> Exercise aim: Starting at the line that holds "# --- Configuration" and stopping at the line that holds "logger = logging.getLogger(__name__)", restate the records below word for word, with both of those lines included.

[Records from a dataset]
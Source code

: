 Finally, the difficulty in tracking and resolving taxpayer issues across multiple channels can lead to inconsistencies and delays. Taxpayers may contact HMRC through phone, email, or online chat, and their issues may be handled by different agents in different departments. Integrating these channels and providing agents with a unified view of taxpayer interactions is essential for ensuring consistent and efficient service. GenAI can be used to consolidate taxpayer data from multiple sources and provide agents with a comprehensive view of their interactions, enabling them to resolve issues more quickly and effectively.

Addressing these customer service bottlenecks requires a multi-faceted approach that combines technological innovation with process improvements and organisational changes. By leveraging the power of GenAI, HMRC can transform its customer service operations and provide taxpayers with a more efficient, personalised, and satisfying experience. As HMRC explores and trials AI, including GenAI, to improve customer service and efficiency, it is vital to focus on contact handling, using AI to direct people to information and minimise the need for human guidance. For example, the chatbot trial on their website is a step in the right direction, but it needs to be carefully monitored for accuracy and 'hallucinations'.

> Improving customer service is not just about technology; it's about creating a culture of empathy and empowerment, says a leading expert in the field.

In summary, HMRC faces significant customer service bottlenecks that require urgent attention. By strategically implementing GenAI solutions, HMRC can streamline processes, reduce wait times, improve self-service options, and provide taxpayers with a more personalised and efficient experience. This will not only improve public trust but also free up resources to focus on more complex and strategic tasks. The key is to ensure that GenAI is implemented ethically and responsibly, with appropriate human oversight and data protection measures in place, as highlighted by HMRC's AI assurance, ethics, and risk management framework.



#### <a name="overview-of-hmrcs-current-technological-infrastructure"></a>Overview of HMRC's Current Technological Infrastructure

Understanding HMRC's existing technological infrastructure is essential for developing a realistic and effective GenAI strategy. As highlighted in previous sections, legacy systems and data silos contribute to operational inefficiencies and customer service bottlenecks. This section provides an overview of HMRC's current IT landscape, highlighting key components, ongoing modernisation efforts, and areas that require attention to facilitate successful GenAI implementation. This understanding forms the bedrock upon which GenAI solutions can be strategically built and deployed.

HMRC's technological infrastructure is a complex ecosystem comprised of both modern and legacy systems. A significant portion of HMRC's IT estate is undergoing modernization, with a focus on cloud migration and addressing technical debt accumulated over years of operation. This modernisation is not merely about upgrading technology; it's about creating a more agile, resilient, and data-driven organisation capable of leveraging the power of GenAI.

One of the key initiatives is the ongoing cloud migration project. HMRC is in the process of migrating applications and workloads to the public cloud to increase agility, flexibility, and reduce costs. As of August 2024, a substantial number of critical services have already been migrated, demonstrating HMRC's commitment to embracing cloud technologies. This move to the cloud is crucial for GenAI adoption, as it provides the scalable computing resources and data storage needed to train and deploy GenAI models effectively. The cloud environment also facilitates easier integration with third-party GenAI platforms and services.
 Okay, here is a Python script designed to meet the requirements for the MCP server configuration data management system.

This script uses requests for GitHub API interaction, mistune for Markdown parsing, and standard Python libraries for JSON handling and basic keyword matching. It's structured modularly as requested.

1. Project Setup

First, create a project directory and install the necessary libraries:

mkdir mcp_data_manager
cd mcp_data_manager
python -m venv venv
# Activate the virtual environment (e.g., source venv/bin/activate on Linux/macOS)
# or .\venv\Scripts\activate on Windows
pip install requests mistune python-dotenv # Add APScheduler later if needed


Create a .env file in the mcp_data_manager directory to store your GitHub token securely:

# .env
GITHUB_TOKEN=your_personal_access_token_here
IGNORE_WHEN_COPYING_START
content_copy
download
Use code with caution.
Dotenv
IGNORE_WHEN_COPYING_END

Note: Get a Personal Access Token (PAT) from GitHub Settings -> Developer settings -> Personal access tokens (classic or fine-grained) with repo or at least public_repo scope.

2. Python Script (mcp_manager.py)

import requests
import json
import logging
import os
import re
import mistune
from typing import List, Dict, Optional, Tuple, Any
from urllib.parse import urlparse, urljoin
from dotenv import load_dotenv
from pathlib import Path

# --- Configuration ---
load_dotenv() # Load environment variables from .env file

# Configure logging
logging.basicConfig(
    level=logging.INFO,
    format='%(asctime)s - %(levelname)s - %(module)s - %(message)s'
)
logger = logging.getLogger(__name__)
---
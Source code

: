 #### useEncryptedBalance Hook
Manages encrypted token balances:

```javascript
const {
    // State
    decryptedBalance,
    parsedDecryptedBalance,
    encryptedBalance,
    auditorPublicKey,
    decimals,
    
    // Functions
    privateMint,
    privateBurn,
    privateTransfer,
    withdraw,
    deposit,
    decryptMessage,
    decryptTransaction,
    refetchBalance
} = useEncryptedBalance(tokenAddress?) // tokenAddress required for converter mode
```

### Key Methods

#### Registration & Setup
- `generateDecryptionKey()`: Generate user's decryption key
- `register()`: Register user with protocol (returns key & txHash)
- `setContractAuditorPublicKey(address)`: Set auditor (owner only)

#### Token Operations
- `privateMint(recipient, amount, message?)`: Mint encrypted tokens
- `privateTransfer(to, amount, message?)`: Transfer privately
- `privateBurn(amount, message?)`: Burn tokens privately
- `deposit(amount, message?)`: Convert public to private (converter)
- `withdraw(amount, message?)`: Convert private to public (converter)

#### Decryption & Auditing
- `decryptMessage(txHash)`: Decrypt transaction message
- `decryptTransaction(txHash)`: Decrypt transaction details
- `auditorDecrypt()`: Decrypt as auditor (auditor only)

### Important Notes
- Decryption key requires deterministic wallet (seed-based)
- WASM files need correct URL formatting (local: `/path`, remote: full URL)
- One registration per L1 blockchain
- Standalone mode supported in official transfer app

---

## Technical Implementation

> Answer to the exercise:
# --- Configuration ---
load_dotenv() # Load environment variables from .env file

# Configure logging
logging.basicConfig(
    level=logging.INFO,
    format='%(asctime)s - %(levelname)s - %(module)s - %(message)s'
)
logger = logging.getLogger(__name__)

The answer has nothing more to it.